Tutorials
To help you get started with the baseflow package, we have created a Colab notebook that demonstrates its usage.
Note
You may wish to make a copy of the notebook in your own Google Drive.
Tip
Run each cell of the notebook by hitting the play button on the left side of each cell and provide the necessary inputs by following the prompts.
The notebook is divided into multiple sections and each section contains a set of cells, each of which contains Python code. When you first launch the notebook, the sections are collapsed and you need to expand each section to view and run the code.
Getting Started
Data Preparation
In this section, we will guide you through the process of preparing your data for baseflow separation. There are two methods available for data preparation:
Method 1: Upload Your Own CSV
You can upload your own CSV file containing streamflow data. The CSV file should be formatted as follows:
- Date: The first column should contain the date in
YYYY-MM-DDformat. - Streamflow: The second column should contain the streamflow values in cubic feet per second (cfs).
Here is an example of the expected CSV format:
Date |
Streamflow |
|---|---|
2023-01-01 |
150 |
2023-01-02 |
145.5 |
2023-01-03 |
160.2 |
... |
... |
Method 2: Use API to Download Data from USGS
Alternatively, you can use the USGS API to download streamflow data for a specific station. This method requires the station ID, which you can find on the USGS website.
We provide an API that allows you to download streamflow data from the USGS (United States Geological Survey) for a specified station and time range.

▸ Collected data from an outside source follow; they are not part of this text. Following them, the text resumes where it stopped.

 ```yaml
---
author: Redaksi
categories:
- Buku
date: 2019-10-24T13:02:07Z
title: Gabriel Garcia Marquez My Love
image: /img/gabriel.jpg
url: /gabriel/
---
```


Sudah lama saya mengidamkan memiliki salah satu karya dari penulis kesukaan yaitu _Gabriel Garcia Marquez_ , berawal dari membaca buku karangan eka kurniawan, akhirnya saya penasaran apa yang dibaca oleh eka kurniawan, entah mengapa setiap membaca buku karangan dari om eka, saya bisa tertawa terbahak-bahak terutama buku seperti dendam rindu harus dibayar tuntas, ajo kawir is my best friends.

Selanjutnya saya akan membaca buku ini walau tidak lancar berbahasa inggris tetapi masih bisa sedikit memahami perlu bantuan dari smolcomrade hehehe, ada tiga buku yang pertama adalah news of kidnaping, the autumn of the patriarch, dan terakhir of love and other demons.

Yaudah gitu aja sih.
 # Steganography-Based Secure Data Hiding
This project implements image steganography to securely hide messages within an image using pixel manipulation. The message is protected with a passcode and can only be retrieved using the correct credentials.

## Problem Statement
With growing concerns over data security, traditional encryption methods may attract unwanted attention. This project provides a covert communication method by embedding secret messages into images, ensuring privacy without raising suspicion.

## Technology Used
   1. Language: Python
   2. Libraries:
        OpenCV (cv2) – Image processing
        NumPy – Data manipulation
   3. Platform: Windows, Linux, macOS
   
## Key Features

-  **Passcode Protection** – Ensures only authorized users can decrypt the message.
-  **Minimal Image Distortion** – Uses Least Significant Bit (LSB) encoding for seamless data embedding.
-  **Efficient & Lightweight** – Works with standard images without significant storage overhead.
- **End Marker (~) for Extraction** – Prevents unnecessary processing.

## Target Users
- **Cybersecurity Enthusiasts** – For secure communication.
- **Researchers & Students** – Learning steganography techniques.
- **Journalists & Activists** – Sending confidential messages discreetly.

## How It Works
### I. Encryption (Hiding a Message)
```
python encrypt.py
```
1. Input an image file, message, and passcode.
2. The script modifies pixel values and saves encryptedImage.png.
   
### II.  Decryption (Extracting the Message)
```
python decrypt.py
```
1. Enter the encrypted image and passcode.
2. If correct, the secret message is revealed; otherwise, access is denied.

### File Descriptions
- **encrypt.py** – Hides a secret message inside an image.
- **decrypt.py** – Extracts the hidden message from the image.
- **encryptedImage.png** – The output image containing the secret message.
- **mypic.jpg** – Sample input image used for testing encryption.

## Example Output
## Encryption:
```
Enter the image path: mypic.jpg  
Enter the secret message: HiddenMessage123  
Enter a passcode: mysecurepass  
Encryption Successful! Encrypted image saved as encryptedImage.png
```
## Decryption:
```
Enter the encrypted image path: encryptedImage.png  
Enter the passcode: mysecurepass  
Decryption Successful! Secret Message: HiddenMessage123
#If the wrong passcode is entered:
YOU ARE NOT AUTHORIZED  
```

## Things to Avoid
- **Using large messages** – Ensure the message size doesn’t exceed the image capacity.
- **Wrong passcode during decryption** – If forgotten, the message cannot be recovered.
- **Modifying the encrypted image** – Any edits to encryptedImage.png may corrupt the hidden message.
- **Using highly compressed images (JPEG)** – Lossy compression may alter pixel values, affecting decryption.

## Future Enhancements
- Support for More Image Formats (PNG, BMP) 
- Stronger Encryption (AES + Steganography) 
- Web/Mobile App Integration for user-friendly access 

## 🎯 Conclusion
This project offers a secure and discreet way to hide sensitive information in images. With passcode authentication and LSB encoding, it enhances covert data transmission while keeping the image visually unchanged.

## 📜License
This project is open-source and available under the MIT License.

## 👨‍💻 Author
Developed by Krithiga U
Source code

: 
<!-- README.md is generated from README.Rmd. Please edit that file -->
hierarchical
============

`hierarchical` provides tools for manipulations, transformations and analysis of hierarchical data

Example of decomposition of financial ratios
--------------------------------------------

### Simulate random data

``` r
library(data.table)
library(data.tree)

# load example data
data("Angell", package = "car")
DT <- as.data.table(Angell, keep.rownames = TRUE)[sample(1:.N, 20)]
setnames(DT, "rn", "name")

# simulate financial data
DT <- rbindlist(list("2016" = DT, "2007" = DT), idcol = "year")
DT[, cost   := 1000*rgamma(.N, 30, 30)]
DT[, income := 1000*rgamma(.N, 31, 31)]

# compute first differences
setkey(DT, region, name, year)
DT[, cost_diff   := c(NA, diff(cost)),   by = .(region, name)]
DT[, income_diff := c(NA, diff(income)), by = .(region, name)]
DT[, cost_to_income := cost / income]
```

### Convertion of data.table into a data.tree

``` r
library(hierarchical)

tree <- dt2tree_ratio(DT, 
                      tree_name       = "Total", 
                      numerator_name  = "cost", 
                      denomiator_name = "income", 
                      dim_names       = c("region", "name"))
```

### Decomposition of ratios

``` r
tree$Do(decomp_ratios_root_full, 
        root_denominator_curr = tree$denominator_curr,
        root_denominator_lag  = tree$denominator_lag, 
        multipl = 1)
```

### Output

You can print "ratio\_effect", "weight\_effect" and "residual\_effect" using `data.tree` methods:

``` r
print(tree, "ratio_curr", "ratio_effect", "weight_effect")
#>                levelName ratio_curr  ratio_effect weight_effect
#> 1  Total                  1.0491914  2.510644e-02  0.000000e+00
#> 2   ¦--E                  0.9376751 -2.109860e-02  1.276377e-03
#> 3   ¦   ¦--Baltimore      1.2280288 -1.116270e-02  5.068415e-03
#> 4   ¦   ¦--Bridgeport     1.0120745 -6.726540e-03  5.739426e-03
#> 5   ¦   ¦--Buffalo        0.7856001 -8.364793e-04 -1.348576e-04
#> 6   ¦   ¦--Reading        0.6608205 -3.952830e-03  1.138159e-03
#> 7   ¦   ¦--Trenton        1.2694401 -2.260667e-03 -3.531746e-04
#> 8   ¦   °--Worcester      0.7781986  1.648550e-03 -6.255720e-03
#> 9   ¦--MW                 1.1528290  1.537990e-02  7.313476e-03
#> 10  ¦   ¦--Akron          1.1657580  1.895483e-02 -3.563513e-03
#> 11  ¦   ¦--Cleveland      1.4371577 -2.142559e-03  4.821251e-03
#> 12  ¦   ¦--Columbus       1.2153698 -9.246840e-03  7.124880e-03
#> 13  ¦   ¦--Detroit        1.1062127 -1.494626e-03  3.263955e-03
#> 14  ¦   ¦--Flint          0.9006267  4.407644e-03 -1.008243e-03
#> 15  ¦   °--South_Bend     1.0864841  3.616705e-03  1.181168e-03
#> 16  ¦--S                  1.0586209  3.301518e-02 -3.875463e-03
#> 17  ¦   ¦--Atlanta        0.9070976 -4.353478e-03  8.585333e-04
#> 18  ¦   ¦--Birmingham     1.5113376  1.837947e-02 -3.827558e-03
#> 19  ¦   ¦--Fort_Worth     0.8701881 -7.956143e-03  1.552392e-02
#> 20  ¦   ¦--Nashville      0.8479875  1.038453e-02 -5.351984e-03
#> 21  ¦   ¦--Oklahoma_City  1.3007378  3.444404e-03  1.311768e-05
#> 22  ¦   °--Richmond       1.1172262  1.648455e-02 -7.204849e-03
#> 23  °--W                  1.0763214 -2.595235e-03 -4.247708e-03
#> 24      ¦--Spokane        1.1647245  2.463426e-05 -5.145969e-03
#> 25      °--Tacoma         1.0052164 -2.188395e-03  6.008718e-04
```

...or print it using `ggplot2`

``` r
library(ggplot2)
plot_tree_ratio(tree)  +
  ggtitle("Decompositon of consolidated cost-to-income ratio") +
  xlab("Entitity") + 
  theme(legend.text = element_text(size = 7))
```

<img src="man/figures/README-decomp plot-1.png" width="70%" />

Here's the core part of the code:
station_number = '01636500'
start_date = '2000-01-01' # (YYYY-MM-DD)
end_date = '2022-12-31' # (YYYY-MM-DD)
# Construct the URL
section1 = 'https://nwis.waterdata.usgs.gov/nwis/dv?referred_module=sw&search_site_no='
section2 = '&search_site_no_match_type=exact&site_tp_cd=OC&site_tp_cd=OC-CO&site_tp_cd=ES&site_tp_cd='\
'LK&site_tp_cd=ST&site_tp_cd=ST-CA&site_tp_cd=ST-DCH&site_tp_cd=ST-TS&index_pmcode_00060=1&group_key='\
'NONE&sitefile_output_format=html_table&column_name=agency_cd&column_name=site_no&column_name=station_nm&range_selection=date_range&begin_date='
section3 = '&end_date='
section4 = '&format=rdb&date_format=YYYY-MM-DD&rdb_compression=value&list_of_search_criteria=search_site_no%2Csite_tp_cd%2Crealtime_parameter_selection'
link = (section1 + station_number + section2 + start_date + section3 + end_date + section4)
# Download and decode the data
USGS_page = urllib.request.urlopen(link)
downloaded_data = USGS_page.read()
str_data = downloaded_data.decode()
This code constructs a URL to access the USGS database, downloads the data, and decodes it for further processing. You can customize the station_number, start_date, and end_date variables to retrieve data for your specific needs.
To find station numbers, you can visit the USGS website: https://dashboard.waterdata.usgs.gov/app/nwd/en/. This tool will help you locate the appropriate station for your area of interest.
The complete version of this code is available in the Examples section of our Colab notebook, where you can run and modify it interactively.
Separation Methods
Check out the Separation Methods Colab notebook:
In this section, we will introduce the different methods available in the baseflow package for performing baseflow separation:
- Overview of the various algorithms and techniques implemented in the baseflow package.
- Method Descriptions: Detailed descriptions of each method, including their theoretical background and use cases.
- Code Examples: Python code snippets demonstrating how to apply each method using the baseflow package.
Utils
Access the Comparison Colab notebook here:
This utils file in the baseflow package contains several utility functions for processing and analyzing streamflow data. Here's a brief description of what the file does:
- It provides functions for cleaning and preprocessing streamflow time series data.
- It includes a function to check if a given date falls within an ice period.
- There's a function for calculating moving averages of data.
- The file includes a function for converting geographic coordinates to image coordinates.
Overall, this file serves as a collection of helper functions that support various operations related to streamflow analysis, data cleaning, and coordinate transformations in the baseflow package.
Example on a single station
Single Station Example Colab notebook:
This section provides a step-by-step example of how to perform baseflow separation on data from a single hydrological station. We will use sample data to demonstrate the process, from loading the data to visualizing the results.
- Loading Data: Instructions on how to load streamflow data for a single station.
- Applying Separation Methods: Applying the separation methods to the loaded data.
- Visualization: visualizing the baseflow separation results.
Example on multiple stations
Multiple Stations Example Colab notebook:
The multi_station file takes a DataFrame containing flow data for multiple stations, and optionally a DataFrame with station information. The function allows for flexible application of various baseflow separation methods across multiple stations, streamlining the process of analyzing baseflow components in large-scale hydrological studies or regional assessments. This function enhances efficiency by applying the chosen separation method(s) to all stations in a single operation.